SELECT subject, count(subject)
FROM
student_details
WHERE subject != 'Science'
AND subject != 'Maths'
GROUP BY subject;
Instead of:
SELECT subject, count(subject)
FROM
student_details
GROUP BY subject
HAVING subject!= 'Vancouver' AND subject!= 'Toronto';
(24) Use Table variable in place of Temp table:
Try to use Table variable in place of Temp
table since Temp table resides in the TempDb database.

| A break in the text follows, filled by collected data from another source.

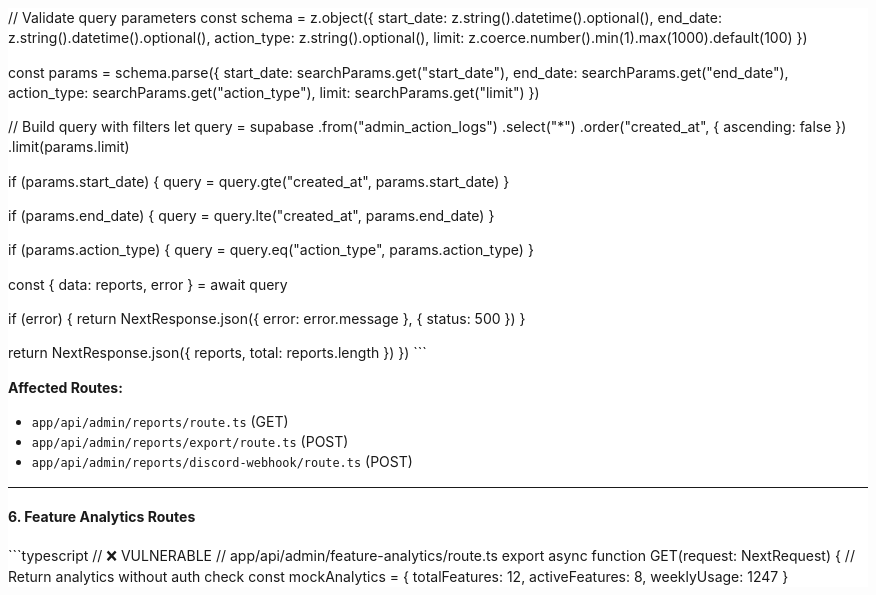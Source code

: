   // Validate query parameters
  const schema = z.object({
    start_date: z.string().datetime().optional(),
    end_date: z.string().datetime().optional(),
    action_type: z.string().optional(),
    limit: z.coerce.number().min(1).max(1000).default(100)
  })
  
  const params = schema.parse({
    start_date: searchParams.get("start_date"),
    end_date: searchParams.get("end_date"),
    action_type: searchParams.get("action_type"),
    limit: searchParams.get("limit")
  })
  
  // Build query with filters
  let query = supabase
    .from("admin_action_logs")
    .select("*")
    .order("created_at", { ascending: false })
    .limit(params.limit)
  
  if (params.start_date) {
    query = query.gte("created_at", params.start_date)
  }
  
  if (params.end_date) {
    query = query.lte("created_at", params.end_date)
  }
  
  if (params.action_type) {
    query = query.eq("action_type", params.action_type)
  }
  
  const { data: reports, error } = await query
  
  if (error) {
    return NextResponse.json({ error: error.message }, { status: 500 })
  }
  
  return NextResponse.json({ reports, total: reports.length })
})
\`\`\`

**Affected Routes:**
- `app/api/admin/reports/route.ts` (GET)
- `app/api/admin/reports/export/route.ts` (POST)
- `app/api/admin/reports/discord-webhook/route.ts` (POST)

---

#### 6. Feature Analytics Routes
\`\`\`typescript
// ❌ VULNERABLE
// app/api/admin/feature-analytics/route.ts
export async function GET(request: NextRequest) {
  // Return analytics without auth check
  const mockAnalytics = {
    totalFeatures: 12,
    activeFeatures: 8,
    weeklyUsage: 1247
  }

Hence use of Temp tables
required interaction with TempDb database that is a little bit time taking
task.
Only use temporary table whenever table variable doesn’t serve the
purpose which needed.
(25) Use
UNION ALL in place of UNION: Try to use
UNION ALL in place of UNION since it is faster than UNION as it doesn't sort
the result set for distinguished values.
(26) Avoid
using correlated sub query: Try to avoid
the use of correlated sub query. We know the fact that the sub-query in a
correlated sub-query can be executed for every row returned in the outer query,
performance can be degraded. With a sub-query, performance is totally dependent
upon the query and the data involved. However, if written efficiently, a
correlated sub-query will outperform applications that use several joins and
temporary tables. i think we should replace the correlated sub query.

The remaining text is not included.